2- That sense of historical depth and Time and how Time wears away at knowledge, including knowledge of certain tales and storytelling that grow and shift depending on who tells the tale. This also helps mirror the development of myth. Time also wears away "how to" build certain things, how to do certain kinds of tasks, and general knowledge of place / sense of the map and of what one's World is.
3- That sense of how . . . - who - the writer, or editor, or historian is can really affect the way the narrative comes across to readers. Tolkien did a masterful job at mirroring a medieval oral and record-keeping tradition that, like "The Song of Roland" / "Le Chanson de Roland" tends to be very one-sided and written by the victors and often over-embellished to favor one's own side over the other sides.
With Findegil: imagine the entire surviving history of the World getting filtered through one single biased editor - and that single text becoming the sole source of information about said global history. All of it- from the icy shores of Forochel to the jungles of Far Harad, and from the shores of the Sundering Seas to the Orocarni Mountains far to the east of the inland Sea of Rhun.
Tolkien's sheer genius? That it all ultimately came from his own brilliant head IRL - with all the responsibilities he shouldered in his daily life. He successfully mirrored the way history is written, recorded, passed down, and lost, and he successfully mirrored how our understanding of the world changes across time - as well as how we recite, pass down, and then record myths - and how those tales also shift across time. Remarkable.
I'd ask two things of the Devs:
1- I know you're already probably keeping most of this in mind developing the game. Please keep up the great work there!

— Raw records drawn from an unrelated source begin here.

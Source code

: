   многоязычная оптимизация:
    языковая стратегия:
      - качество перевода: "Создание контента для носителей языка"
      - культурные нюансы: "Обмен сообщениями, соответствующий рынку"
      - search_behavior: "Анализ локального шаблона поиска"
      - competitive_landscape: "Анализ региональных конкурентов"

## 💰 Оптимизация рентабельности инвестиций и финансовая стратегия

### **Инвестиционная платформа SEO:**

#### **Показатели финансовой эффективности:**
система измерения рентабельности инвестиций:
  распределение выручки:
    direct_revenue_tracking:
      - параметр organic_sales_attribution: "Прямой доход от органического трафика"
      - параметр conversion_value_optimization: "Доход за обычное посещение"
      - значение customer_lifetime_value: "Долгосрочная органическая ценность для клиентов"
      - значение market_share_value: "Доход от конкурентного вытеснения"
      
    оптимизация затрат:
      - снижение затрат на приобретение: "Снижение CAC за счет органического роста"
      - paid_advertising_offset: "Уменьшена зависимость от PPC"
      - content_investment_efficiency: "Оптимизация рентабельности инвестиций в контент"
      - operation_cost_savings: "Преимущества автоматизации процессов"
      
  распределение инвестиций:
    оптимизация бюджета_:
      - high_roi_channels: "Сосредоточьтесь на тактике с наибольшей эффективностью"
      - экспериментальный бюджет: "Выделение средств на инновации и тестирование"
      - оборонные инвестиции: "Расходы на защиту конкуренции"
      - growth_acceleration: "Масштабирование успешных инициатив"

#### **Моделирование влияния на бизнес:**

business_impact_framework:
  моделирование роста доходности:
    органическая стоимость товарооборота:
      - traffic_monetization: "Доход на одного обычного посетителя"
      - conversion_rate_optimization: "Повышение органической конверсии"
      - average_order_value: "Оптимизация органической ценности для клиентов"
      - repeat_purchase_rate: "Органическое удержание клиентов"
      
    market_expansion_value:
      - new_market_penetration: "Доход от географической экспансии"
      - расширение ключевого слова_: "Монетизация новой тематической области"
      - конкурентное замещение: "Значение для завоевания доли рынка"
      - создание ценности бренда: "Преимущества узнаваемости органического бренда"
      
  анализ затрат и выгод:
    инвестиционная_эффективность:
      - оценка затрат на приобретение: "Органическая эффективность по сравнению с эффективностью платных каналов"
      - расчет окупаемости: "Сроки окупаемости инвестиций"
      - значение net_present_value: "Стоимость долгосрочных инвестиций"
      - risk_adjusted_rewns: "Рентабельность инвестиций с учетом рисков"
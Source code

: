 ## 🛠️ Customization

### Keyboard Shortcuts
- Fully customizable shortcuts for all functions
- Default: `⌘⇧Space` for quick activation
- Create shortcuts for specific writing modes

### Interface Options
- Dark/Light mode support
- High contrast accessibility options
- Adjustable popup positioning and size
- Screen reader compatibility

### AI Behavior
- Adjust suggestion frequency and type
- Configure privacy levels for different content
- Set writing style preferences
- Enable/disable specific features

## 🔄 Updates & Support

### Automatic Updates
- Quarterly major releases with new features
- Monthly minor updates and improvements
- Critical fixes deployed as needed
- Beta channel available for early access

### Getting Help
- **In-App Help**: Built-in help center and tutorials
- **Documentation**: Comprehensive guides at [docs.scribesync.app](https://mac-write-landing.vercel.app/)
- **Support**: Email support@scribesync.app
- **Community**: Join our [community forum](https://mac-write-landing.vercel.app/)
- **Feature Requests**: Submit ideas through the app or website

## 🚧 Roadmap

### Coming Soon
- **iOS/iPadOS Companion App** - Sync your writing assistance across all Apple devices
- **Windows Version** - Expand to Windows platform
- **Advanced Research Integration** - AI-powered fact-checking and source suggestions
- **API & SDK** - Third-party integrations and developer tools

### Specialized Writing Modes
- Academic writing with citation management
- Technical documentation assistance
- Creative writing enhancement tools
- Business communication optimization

2- Please do not, under any circumstances, have us learn of Findegil - and do not have Findegil meet us. I don't even want to meet him as an infant. No, no, no, no, no, no, no, no, no - a no for each Fellowship member and Ringwraith. Also, if Gandalf or Aragorn or any Fellowship heroes happen to write down our "player-character" deeds, have them burn-up in a great fire; make them inaccessible to Findegil. Then, LOTRO's narrative consistency broadly remains intact with its relationship with Tolkien's writings.